Behandelter Abschnitt Joh 1,19-25
Johannes, der Bahnbereiter Jesu
Johannes war sich seiner Sendung klar bewußt. Er wollte nicht mehr und nicht weniger sein als ein Bahnbrecher für Jesum — er wollte die Aufgabe, die Gott ihm gegeben hatte, treu erfüllen. Auf die Frage: „Wer bist du?" antwortete er einfach. „Ich bin nicht Christus." Und als man ihn weiter fragte: „Wer bist du denn? Bist du Elias?", sagte er wiederum: „Ich bin es nicht." Und doch heißt es im Evangelium Matthäus, daß der Herr Jesus selbst von ihm sagte: „Er ist der Elias, der da kommen soll", und nach Lukas 1,17 war er dem Zacharias mit den Worten angekündigt worden: „Er wird vor Ihm — vor Jesu — einhergehen im Geiste und in der Kraft des Elias, zu bekehren die Herzen der Väter zu den Kindern und die Ungläubigen zu der Klugheit der Gerechten, zuzurichten dem Herrn ein bereitetes Volk." Der erste Elias war ein Vorbild, und Johannes war ein zweiter Elias, weil er bahnbrechend in der Kraft des Elias auftrat, wie Elias seinerzeit für Jehova in die Schranken trat, als Israel sich an Baal verkauft hatte.

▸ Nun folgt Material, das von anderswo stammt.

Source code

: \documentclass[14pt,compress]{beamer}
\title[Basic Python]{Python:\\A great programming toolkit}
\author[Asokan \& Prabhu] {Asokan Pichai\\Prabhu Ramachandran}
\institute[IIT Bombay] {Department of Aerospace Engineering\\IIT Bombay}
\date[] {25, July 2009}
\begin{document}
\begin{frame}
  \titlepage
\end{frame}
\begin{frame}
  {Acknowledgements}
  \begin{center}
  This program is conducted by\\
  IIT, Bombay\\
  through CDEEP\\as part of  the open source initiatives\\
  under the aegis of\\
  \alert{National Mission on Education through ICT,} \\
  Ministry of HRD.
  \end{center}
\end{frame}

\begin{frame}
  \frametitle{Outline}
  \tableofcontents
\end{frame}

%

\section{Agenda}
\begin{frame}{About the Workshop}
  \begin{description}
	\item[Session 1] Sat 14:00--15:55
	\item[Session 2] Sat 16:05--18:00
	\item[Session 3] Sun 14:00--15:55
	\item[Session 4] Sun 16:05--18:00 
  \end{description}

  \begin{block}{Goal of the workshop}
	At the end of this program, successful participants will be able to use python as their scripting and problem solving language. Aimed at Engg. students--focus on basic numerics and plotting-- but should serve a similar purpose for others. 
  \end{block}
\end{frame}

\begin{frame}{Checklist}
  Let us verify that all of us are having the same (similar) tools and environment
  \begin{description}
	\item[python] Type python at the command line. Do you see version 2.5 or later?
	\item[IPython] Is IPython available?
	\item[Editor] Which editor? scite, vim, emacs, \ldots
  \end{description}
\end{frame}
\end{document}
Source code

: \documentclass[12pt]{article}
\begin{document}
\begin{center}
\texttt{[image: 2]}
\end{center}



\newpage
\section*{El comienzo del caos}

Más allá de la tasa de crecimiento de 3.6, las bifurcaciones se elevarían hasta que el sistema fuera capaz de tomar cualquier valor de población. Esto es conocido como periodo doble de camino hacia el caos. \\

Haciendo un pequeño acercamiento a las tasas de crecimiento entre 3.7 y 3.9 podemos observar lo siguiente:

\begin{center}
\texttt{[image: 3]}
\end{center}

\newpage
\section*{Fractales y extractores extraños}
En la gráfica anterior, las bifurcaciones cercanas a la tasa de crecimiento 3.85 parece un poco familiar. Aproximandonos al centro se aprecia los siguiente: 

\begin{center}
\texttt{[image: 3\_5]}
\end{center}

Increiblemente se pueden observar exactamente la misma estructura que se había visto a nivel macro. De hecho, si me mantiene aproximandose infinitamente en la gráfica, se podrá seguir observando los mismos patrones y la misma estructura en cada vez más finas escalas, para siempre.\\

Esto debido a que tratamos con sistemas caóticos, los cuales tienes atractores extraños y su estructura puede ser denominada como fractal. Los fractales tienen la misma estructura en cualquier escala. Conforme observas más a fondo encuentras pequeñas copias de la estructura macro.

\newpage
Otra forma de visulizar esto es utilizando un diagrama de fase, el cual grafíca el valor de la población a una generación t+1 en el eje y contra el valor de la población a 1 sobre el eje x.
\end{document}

Er konnte jedoch ein zweiter Elias sein, ohne sich dessen bewußt zu sein. Wir wissen nicht allsogleich, welches die Aufgabe ist, die der Herr uns persönlich im Leben gibt; denn erst in Seiner Nachfolge werden wir uns klar über uns selbst. Erst in Seiner Nachfolge lernen wir unterscheiden zwischen dem, was wir in unser Leben hineingelegt haben, und dem, was Gott darin niedergelegt und wozu Er es bestimmt hat. Unsere göttliche Bestimmung muß sich erst herausschälen aus allem Eignen, und es schält sich heraus und klärt sich ab durch Buße und Glauben unserseits. Wir stammen aus der Ewigkeit und tragen Ewigkeitsamen in uns, wenn wir Kinder Gottes, aus dem Geiste wiedergeborene Leute sind; aber es kommt alles darauf an, daß wir treu sind in den Linien der uns von Gott gestellten Aufgabe, auch wo wir die Bedeutung unseres Berufes nicht messen, noch Erfolge irgend welcher Art sehen können. Soviel ist gewiß, daß der Herr zu jeder Aufgabe die nötige Gabe gibt, sowohl in irdischen wie in ewigen Dingen, und es handelt sich nur darum, daß wir unsere Aufgabe und die Grenze der uns aufgetragenen Arbeit kennen; denn sobald wir darüber hinausgehen, können wir nicht mehr treu sein, und unsere Pflichten geraten dann in Konflikt miteinander, während doch alles so von Gott eingerichtet ist, daß eins das andere stützt und eins aus dem andern hervorgeht, damit der Leib Christi sich auferbaue.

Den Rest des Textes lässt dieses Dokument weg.